The Central Political Bureau meeting mentioned that next year, a more proactive fiscal policy and moderately loose monetary policy will be implemented, strengthening extraordinary counter-cyclical adjustments. Following the announcement on the 9th that the year-on-year CPI in mainland China rose by 0.2% in November, today (10th), the mainland reported a year-on-year increase in dollar-denominated exports of 6.7% for last month and a year-on-year decrease in imports of 4.7%, both falling short of market expectations.
Stimulated by national policy news, the Hong Kong stock market rebounded sharply by 548 points or 2.8% yesterday and opened this morning above the 21,000 mark, rising 655 points to a high of 21,070, creating a roughly one-month high. The increase then gradually narrowed, and in the afternoon, it slightly fell by 16 points to a low of 20,397 before stabilizing, with the latest report at 20,400, down 13 points or less than 0.1%, with active trading reaching 206.062 billion HKD.

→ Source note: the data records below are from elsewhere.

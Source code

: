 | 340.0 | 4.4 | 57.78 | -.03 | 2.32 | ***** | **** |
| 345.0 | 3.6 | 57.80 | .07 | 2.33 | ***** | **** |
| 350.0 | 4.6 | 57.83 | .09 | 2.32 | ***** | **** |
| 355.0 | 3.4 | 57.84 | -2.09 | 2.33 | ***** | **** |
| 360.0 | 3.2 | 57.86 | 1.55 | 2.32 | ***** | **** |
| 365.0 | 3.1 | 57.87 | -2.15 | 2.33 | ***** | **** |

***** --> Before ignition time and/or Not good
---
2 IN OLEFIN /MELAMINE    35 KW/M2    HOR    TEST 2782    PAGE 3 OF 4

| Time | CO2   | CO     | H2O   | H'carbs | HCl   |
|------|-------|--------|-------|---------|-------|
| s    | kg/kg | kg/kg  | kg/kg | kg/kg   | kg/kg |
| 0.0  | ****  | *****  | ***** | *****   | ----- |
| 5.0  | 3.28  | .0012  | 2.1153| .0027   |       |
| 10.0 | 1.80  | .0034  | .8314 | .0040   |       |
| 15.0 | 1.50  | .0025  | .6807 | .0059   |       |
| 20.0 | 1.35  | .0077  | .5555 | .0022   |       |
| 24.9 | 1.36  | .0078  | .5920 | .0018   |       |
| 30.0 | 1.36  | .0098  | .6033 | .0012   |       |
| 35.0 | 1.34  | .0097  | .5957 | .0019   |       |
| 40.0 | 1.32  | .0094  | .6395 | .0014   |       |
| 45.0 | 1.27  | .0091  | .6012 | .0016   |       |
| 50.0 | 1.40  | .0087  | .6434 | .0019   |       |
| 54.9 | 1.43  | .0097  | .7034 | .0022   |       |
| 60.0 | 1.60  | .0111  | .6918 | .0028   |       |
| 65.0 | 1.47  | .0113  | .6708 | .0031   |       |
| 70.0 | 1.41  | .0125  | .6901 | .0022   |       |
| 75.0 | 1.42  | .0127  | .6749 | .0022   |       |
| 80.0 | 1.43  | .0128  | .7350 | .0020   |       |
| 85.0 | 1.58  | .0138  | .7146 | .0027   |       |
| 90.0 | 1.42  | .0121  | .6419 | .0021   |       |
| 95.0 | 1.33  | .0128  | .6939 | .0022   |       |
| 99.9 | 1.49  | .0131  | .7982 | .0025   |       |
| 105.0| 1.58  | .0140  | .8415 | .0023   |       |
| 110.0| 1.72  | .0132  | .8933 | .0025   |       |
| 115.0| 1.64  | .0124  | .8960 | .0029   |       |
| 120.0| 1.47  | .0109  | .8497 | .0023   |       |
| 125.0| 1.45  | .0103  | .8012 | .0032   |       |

The surge from yesterday saw the Wuxi bio system retract; Wuxi bio (02269.HK) and Wuxi apptec (02359.HK) each fell by 3% to 4%. BYD Electronics (00285.HK) opened flat but also retracted 3% from a more than three-year high, reporting at 41.65 HKD with a trading volume of 0.678 billion HKD. Among blue chips, China Resources Land (01109.HK), Longfor (00960.HK), and China Overseas (00688.HK) retracted by about 2% to 2.6%.
The three major oil companies showed weakness; Sinopec (00386.HK) fell slightly by 0.6%, while PetroChina (00857.HK) and CNOOC (00883.HK) dropped by 1.3% to 1.4%.
Some domestic demand stocks declined, with China Resources Beer (00291.HK), Nongfu Spring (09633.HK), and Li Auto-W (02015.HK) falling by 1% to 1.9%.